CHIA found that, overall, the individual purchaser market segment experienced decreases in average premiums (-3.4%) and cost-sharing (-8.0%) between 2015 and 2016. CHIA also found that unsubsidized plans experienced higher premium growth and larger cost-sharing increases than ConnectorCare Plan.  (State’s subsidized health insurance exchange.)

…Overall financial trends for individual purchasers were
driven, in large part, by enrollment growth in ConnectorCare plans with lower
premiums.Between 2015 and 2016, enrollment in unsubsidized individual
plans in Massachusetts increased by 6.5% to over 97,000 members, while
ConnectorCare enrollment grew by 51.4% to nearly 170,000 members

Enrollment and cost trends for individual plans purchased outside
the employer-sponsored insurance system reflect a combination of
individual purchasing decisions, population health characteristics, policy
and regulatory measures, and broader trends in health care spending.

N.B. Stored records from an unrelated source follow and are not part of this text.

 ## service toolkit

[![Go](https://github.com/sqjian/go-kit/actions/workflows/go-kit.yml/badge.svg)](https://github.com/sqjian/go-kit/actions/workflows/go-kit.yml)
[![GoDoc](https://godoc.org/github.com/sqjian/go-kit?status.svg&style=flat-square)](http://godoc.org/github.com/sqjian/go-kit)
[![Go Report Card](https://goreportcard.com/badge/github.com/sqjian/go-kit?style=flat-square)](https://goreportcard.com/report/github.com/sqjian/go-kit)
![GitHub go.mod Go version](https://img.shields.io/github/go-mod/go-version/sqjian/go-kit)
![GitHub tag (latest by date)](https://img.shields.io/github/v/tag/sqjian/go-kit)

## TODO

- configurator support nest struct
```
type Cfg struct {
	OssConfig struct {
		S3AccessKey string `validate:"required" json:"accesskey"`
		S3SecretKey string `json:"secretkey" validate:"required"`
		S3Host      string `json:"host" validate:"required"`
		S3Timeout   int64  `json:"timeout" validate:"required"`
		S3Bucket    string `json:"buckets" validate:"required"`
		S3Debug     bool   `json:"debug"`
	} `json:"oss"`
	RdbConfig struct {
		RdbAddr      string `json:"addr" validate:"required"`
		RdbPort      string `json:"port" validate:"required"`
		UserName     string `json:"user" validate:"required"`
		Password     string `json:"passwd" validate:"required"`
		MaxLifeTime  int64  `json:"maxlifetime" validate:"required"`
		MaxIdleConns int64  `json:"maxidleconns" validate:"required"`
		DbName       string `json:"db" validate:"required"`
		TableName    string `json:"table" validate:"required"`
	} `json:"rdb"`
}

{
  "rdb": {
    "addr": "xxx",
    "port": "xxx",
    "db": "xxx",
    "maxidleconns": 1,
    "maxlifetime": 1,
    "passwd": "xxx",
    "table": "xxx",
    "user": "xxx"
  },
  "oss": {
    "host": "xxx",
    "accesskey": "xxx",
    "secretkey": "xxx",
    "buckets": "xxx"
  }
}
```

Between 2015 and 2016, unsubsidized individual plan premiums grew
more slowly than the statewide average premium, and ConnectorCare
premiums actually decreased. For unsubsidized plan members, modest
premium growth was offset by increased cost-sharing obligations.
Members enrolled in ConnectorCare plans would have experienced higher
cost-sharing were it not for subsidies that preserved low out-of-pocket
spending. In the coming years these trends will be challenged by the
discontinuation of CSR subsidies in late 2017 and other potential changes
at the federal level. which may have a substantial effect on enrollment,
premiums, and cost-sharing for individual purchasers, depending on how
states offset these changes.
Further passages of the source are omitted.